Trump Panama City Hotel, Trump Tower Manhattan.
Trump Panama City Hotel and Trump Tower Manhattan.
Photo illustration by Slate. Photos by Mario Roberto Duran Ortiz/Wikimedia Commons and Achim Hepp/Wikimedia Commons.

More than the gold, I think, Trump’s style—especially in the buildings where he played the greatest role—is defined by façades. The building that put him on the map in New York was the renovation of the faded Commodore Hotel next to Grand Central Terminal. He hired Der Scutt to carve out a big lobby and wrap the building in mirrored glass. Trump International Hotel and Tower, at Columbus Circle, is another landmark Trump renovation of an existing building (this one by Philip Johnson) where the primary visual change was draping the older building in gold-tinted glass. Herbert Muschamp called it “a 1950’s International Style glass skyscraper in a 1980’s gold lame party dress.” Endless mirrored panels make it hard to tell where atrium becomes hotel room or where window becomes wall. The style also fosters an ambiguity about where the floors lie, which allowed Trump to perfect a technique of exaggerating how many stories his buildings had.

Compare that effect to one of the ahistoric explanations for Brutalism’s appeal. “My theory about why we love concrete architecture now is simple: It has body,” Alexandra Lange writes of the Museum of Modern Art’s new show, “Toward a Concrete Utopia,” on the monuments of postwar Yugoslavia. “Even as we consume design in pixels, we long for spaces where we can feel the weight of the world.”

It’s not just the pixels, or the black glass behind which they appear, that make us yearn for something solid. New buildings often seem dissembling and opaque. Inspired by the aviator sunglasses favored by state troopers nationwide, mirrored glass remains the default choice for corporate skyscrapers and has become a popular skin for residential towers too.

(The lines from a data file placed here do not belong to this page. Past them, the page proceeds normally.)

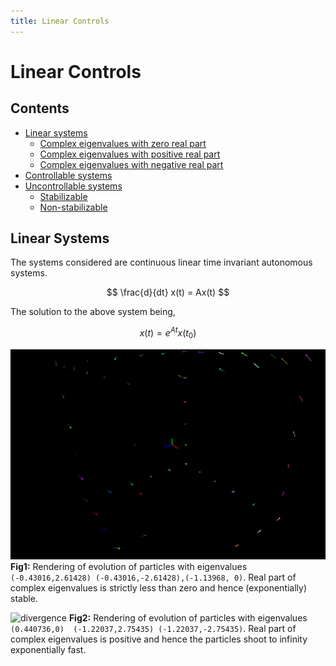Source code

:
 ```yaml
---
title: Linear Controls
---
```


<script src="https://cdnjs.cloudflare.com/ajax/libs/mathjax/2.7.0/MathJax.js?config=TeX-AMS-MML_HTMLorMML" type="text/javascript"></script>

# Linear Controls

## Contents
- [Linear systems](#linear)
  - [Complex eigenvalues with zero real part](#lin_zero)
  - [Complex eigenvalues with positive real part](#lin_pos)
  - [Complex eigenvalues with negative real part](#lin_neg)
- [Controllable systems](#controllable)
- [Uncontrollable systems](#uncontrollable)
  - [Stabilizable](#stabilizable)
  - [Non-stabilizable](#non_stabilizable)

<a name='linear'></a>
## Linear Systems
The systems considered are continuous linear time invariant autonomous systems.

$$
\frac{d}{dt} x(t) = Ax(t)
$$

The solution to the above system being,

$$
x(t) = e^{At}x(t_0)
$$

![convergence](imgs/out_converge.gif)
**Fig1:** Rendering of evolution of particles with eigenvalues `(-0.43016,2.61428) (-0.43016,-2.61428),(-1.13968, 0)`. Real part of complex eigenvalues is strictly less than zero and hence (exponentially) stable.

![divergence](imgs/diverge.gif)
**Fig2:** Rendering of evolution of particles with eigenvalues `(0.440736,0)  (-1.22037,2.75435) (-1.22037,-2.75435)`. Real part of complex eigenvalues is positive and hence the particles shoot to infinity exponentially fast.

César Pelli and Anthony Lumsden thought it made their 1969 Century City Medical Plaza feel “non-directional, non-gravitational.” As a metaphor for the hidden flows of capital that make the towers pencil out, all that reflective glass is a little too obvious to be elegant.

The FBI headquarters is no paragon of civic architecture. It was at least intended, however, to provide access to the public, which was later curtailed by bureau brass. Compared with a later generation of federal security state architecture, epitomized by the hermetic black cubes of the 1986 National Security Agency headquarters in Maryland, the FBI headquarters is refreshingly forthright. In a world wrapped in glass that masks where weight really falls, a big chunk of concrete sometimes just feels honest.